* Instructions for the task *
Where does the word "linearization" appear in the data? Copy every line that holds it.

* Dataset extract *
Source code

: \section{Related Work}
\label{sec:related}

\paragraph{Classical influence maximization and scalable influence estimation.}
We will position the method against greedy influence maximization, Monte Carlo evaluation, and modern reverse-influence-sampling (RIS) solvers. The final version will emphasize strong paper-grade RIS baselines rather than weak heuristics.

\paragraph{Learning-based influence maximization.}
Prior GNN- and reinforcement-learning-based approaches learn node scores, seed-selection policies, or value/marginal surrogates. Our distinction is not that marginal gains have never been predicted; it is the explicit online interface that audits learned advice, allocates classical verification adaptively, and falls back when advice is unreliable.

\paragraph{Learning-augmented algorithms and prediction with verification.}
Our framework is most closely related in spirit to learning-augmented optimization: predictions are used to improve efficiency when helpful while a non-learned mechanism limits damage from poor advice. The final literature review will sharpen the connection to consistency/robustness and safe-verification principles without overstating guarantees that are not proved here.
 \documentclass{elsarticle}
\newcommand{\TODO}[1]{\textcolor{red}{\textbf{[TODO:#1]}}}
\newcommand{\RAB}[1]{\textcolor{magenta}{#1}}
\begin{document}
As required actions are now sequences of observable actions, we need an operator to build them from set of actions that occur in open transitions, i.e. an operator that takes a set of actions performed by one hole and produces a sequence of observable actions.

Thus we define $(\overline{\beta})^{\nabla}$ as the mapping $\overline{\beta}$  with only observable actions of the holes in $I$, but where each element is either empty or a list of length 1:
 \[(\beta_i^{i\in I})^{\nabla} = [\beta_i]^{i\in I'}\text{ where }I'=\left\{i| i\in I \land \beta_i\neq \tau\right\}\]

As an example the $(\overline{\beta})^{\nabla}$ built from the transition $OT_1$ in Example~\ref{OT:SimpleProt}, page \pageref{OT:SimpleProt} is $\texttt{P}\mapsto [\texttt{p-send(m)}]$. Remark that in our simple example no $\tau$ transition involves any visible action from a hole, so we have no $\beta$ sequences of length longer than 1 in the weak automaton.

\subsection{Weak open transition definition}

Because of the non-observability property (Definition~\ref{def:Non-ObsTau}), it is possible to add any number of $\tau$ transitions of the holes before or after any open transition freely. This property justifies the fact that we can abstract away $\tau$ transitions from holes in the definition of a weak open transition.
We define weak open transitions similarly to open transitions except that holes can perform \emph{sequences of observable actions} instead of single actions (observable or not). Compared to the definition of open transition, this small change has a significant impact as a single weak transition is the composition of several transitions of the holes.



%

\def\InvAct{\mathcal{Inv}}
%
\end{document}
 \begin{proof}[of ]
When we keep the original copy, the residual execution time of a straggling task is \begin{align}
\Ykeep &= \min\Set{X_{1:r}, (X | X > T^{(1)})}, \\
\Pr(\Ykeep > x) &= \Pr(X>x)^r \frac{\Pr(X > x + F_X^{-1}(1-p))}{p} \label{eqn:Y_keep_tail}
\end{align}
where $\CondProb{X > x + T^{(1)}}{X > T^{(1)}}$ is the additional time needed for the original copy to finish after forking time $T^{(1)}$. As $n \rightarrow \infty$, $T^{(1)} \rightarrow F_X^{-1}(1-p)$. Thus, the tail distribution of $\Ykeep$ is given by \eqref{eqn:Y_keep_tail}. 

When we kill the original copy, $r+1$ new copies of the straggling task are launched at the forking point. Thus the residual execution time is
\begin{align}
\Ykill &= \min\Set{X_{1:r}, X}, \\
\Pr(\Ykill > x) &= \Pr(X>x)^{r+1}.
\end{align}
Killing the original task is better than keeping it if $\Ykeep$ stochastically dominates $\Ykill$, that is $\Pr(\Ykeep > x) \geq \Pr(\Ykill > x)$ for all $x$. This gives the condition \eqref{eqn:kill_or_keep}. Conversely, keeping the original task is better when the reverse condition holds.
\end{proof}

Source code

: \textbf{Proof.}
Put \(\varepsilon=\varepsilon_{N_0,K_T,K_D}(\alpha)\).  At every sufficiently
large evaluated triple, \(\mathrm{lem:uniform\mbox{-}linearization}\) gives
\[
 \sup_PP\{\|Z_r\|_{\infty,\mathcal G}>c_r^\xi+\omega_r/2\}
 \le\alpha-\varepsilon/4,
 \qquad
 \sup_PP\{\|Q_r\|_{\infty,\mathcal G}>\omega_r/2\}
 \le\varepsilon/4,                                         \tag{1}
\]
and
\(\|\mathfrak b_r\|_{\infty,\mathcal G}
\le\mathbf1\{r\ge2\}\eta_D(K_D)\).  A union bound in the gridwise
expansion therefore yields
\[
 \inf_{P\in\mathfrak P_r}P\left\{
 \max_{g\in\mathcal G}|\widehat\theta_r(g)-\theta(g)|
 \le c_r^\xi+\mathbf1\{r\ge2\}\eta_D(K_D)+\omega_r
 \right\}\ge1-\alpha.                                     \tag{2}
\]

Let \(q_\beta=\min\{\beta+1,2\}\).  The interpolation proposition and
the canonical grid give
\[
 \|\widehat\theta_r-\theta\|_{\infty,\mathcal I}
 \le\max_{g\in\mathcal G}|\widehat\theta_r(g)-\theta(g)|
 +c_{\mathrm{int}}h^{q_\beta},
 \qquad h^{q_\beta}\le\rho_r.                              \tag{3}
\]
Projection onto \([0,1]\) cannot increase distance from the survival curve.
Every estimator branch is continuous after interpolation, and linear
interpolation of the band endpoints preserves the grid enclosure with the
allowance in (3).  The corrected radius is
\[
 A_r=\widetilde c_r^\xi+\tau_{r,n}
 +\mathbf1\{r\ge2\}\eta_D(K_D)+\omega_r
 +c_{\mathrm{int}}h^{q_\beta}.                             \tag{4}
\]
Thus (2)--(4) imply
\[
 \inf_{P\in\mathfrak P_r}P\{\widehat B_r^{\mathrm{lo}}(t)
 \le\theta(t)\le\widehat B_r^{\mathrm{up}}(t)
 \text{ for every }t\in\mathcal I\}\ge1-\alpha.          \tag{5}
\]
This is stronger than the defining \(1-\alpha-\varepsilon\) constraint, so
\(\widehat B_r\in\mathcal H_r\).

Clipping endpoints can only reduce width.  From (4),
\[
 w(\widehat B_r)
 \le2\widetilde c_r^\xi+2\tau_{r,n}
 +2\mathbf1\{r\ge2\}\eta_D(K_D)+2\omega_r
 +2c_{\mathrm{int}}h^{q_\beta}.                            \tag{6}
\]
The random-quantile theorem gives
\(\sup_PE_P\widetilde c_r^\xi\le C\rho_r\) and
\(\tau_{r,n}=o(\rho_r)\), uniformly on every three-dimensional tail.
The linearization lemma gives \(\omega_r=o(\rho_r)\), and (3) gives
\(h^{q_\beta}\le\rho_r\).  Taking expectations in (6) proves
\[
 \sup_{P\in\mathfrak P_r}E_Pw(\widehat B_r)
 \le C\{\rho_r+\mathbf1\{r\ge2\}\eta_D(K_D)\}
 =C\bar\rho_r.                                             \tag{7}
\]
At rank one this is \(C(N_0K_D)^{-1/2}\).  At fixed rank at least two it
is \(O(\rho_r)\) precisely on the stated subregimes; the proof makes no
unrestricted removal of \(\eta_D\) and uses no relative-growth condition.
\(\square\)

* Task response *
large evaluated triple, \(\mathrm{lem:uniform\mbox{-}linearization}\) gives
The linearization lemma gives \(\omega_r=o(\rho_r)\), and (3) gives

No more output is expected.